David se tomó un descanso de la batalla por un tiempo. Levantándose de su cama, se paseó por el terrado de su casa. Fue entonces cuando vio a una mujer bañándose. Había llegado el momento de aprender, de la manera más vergonzosa y humillante, que su más fiero enemigo estaba en su interior: la carne. Este enemigo interno era más poderoso que los ejércitos filisteos. David preguntó entonces quién era esa mujer, y cuando supo que era la esposa de Urías, uno de sus leales soldados, debería haberse detenido allí mismo. Sin embargo, cegado por su lujuria, mandó a buscarla y cometió adulterio con ella. Había logrado robar un momento de placer, pero ahora debía cosechar toda una vida de dolorosas consecuencias para él y su casa.

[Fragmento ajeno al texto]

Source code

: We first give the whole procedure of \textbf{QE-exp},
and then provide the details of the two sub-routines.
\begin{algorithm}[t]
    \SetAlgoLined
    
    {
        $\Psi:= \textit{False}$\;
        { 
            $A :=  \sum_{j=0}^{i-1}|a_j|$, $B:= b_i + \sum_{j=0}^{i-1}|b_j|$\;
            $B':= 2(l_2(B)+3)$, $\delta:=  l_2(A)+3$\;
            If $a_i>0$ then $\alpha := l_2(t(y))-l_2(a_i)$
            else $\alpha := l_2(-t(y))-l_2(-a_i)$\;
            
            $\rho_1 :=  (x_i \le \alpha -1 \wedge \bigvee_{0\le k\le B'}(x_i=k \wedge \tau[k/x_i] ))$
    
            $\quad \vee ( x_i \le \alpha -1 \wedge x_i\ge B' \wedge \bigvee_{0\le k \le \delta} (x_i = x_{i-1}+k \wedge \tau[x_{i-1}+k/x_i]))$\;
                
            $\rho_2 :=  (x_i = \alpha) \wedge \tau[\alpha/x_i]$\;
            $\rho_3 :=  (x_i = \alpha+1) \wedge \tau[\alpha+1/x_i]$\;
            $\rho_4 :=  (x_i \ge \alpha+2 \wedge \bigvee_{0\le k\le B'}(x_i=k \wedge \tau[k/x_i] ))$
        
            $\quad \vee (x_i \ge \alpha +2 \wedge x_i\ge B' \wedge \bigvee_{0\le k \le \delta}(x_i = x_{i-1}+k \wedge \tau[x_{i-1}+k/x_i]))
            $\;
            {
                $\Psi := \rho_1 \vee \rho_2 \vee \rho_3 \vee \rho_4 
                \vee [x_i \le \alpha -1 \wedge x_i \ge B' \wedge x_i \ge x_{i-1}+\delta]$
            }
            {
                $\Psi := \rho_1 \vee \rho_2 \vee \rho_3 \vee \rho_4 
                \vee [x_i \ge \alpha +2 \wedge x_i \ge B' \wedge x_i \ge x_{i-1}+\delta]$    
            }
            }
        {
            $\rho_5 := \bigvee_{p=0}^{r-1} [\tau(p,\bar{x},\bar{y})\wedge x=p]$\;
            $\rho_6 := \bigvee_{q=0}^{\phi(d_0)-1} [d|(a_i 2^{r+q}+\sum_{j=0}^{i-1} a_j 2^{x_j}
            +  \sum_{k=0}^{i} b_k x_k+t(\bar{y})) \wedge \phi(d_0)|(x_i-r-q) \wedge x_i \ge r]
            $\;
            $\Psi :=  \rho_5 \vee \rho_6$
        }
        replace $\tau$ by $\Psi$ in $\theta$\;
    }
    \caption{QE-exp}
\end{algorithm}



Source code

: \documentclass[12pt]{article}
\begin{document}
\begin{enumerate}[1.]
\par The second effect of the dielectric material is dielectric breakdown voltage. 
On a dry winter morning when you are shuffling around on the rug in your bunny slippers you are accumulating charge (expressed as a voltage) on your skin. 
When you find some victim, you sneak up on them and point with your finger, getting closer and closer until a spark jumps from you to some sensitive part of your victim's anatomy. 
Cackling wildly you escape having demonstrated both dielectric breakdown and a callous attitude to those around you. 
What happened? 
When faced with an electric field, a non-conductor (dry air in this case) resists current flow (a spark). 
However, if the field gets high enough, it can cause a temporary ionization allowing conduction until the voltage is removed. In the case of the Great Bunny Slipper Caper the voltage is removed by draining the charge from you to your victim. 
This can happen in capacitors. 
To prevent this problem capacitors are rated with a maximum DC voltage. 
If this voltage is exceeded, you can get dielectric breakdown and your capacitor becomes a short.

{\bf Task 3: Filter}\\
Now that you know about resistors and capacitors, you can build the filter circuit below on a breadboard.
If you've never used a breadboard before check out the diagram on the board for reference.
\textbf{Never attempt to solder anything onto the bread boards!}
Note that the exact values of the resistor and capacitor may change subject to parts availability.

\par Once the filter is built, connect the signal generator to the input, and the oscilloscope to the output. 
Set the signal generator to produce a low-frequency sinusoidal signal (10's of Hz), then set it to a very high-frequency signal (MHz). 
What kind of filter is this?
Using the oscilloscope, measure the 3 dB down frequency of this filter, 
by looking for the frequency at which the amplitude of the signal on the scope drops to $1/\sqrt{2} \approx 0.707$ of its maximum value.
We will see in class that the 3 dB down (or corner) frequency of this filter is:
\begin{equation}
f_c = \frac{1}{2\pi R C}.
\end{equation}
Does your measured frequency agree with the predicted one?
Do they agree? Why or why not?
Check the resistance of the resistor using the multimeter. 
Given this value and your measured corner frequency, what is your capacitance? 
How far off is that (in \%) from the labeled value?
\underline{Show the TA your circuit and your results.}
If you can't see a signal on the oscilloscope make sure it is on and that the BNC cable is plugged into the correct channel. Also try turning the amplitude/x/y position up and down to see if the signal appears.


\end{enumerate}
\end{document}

Al enterarse que Betsabé había concebido, David articuló tres artimañas para tratar de ocultar su pecado. Primero trajo a Urías de vuelta de la batalla, y lo envió a su casa, esperando que se acostara con su esposa. Pero esto no funcionó. Luego emborrachó a Urías para debilitar su decisión, pero este plan también fracasó. Finalmente, envió a Urías con una carta para Joab, la cual contenía la sentencia de muerte del propio Urías. La carta instruía a Joab a que pusiera a Urías en la parte más recia de la batalla, y que luego lo dejaran solo para que muriera en manos del enemigo. Cuando David escuchó la noticia de que Urías había muerto, envió a buscar a Betsabé y la tomó como esposa.
La carne en un creyente es capaz de cometer los pecados más graves. ¿Cómo podremos vencer sus pasiones y deseos? Permitiendo diariamente que el Espíritu Santo trabaje en nosotros y crucifique la carne en nosotros. Al intentar encubrir sus pecados, David perdió su comunión con Dios. “El que encubre sus pecados no prosperará; mas el que los confiesa y se aparta alcanzará misericordia” (Pr. 28:13). Aunque, en el gobierno de Dios, las consecuencias de sus pecados permanecieron durante toda su vida, David confesó su pecado (véase Sal. 51) y fue restaurado por gracia, recuperando así la comunión con Dios.